-- What you will do --
Find "- Closure links" in the data below; transcribe the line it appears on and each line after it, exactly, to the end, and nothing else.

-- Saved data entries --
*** Block opens ***

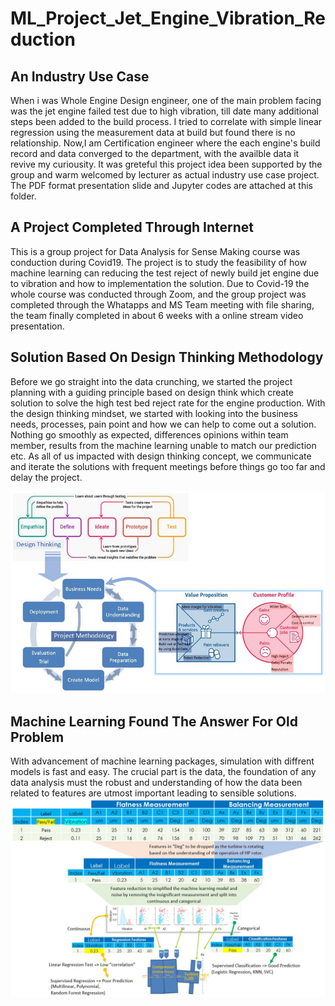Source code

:# ML_Project_Jet_Engine_Vibration_Reduction

## An Industry Use Case
When i was Whole Engine Design engineer, one of the main problem facing was the jet engine failed test due to high vibration, till date many additional steps been added to the build process. I tried to correlate with simple linear regression using the measurement data at build but found there is no relationship. Now,I am Certification engineer where the each engine's build record and data converged to the department, with the availble data it revive my curiousity. It was greteful this project idea been supported by the group and warm welcomed by lecturer as actual industry use case project. The PDF format presentation slide and Jupyter codes are attached at this folder. 

## A Project Completed Through Internet
This is a group project for Data Analysis for Sense Making course was conduction during Covid19. The project is to study the feasibility of how machine learning can reducing the test reject of newly build jet engine due to vibration and how to implementation the solution. Due to Covid-19 the whole course was conducted through Zoom, and the group project was completed through the Whatapps and MS Team meeting with file sharing, the team finally completed in about 6 weeks with a online stream video presentation.

## Solution Based On Design Thinking Methodology
Before we go straight into the data crunching, we started the project planning with a guiding principle based on design think which create solution to solve the high test bed reject rate for the engine production. With the design thinking mindset, we started with looking into the business needs, processes, pain point and how we can help to come out a solution. Nothing go smoothly as expected, differences opinions within team member, results from the machine learning unable to match our prediction etc. As all of us impacted with design thinking concept, we communicate and iterate the solutions with frequent meetings before things go too far and delay the project.

![Test Image 3](image/Methodology%20approach%203.JPG)

## Machine Learning Found The Answer For Old Problem
With advancement of machine learning packages, simulation with diffrent models is fast and easy. The crucial part is the data, the foundation of any data analysis must the robust and understanding of how the data been related to features are utmost important leading to sensible solutions. 
![Test Image 3](image/Summary%201.JPG)
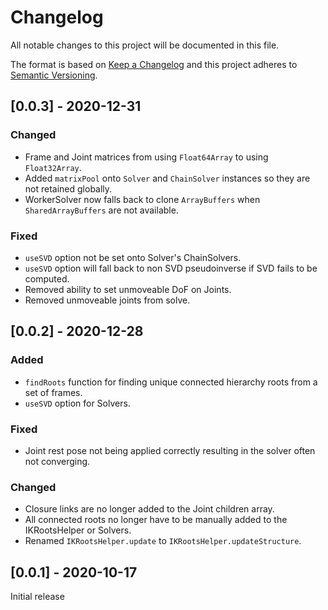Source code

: # Changelog
All notable changes to this project will be documented in this file.

The format is based on [Keep a Changelog](http://keepachangelog.com/en/1.0.0/)
and this project adheres to [Semantic Versioning](http://semver.org/spec/v2.0.0.html).

## [0.0.3] - 2020-12-31
### Changed

- Frame and Joint matrices from using `Float64Array` to using `Float32Array`.
- Added `matrixPool` onto `Solver` and `ChainSolver` instances so they are not retained globally.
- WorkerSolver now falls back to clone `ArrayBuffers` when `SharedArrayBuffers` are not available.

### Fixed

- `useSVD` option not be set onto Solver's ChainSolvers.
- `useSVD` option will fall back to non SVD pseudoinverse if SVD fails to be computed.
- Removed ability to set unmoveable DoF on Joints.
- Removed unmoveable joints from solve.

## [0.0.2] - 2020-12-28
### Added

- `findRoots` function for finding unique connected hierarchy roots from a set of frames.
- `useSVD` option for Solvers.

### Fixed

- Joint rest pose not being applied correctly resulting in the solver often not converging.

### Changed

- Closure links are no longer added to the Joint children array.
- All connected roots no longer have to be manually added to the IKRootsHelper or Solvers.
- Renamed `IKRootsHelper.update` to `IKRootsHelper.updateStructure`.

## [0.0.1] - 2020-10-17

Initial release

*** Block closes ***

-- Exercise result --
- Closure links are no longer added to the Joint children array.
- All connected roots no longer have to be manually added to the IKRootsHelper or Solvers.
- Renamed `IKRootsHelper.update` to `IKRootsHelper.updateStructure`.

## [0.0.1] - 2020-10-17

Initial release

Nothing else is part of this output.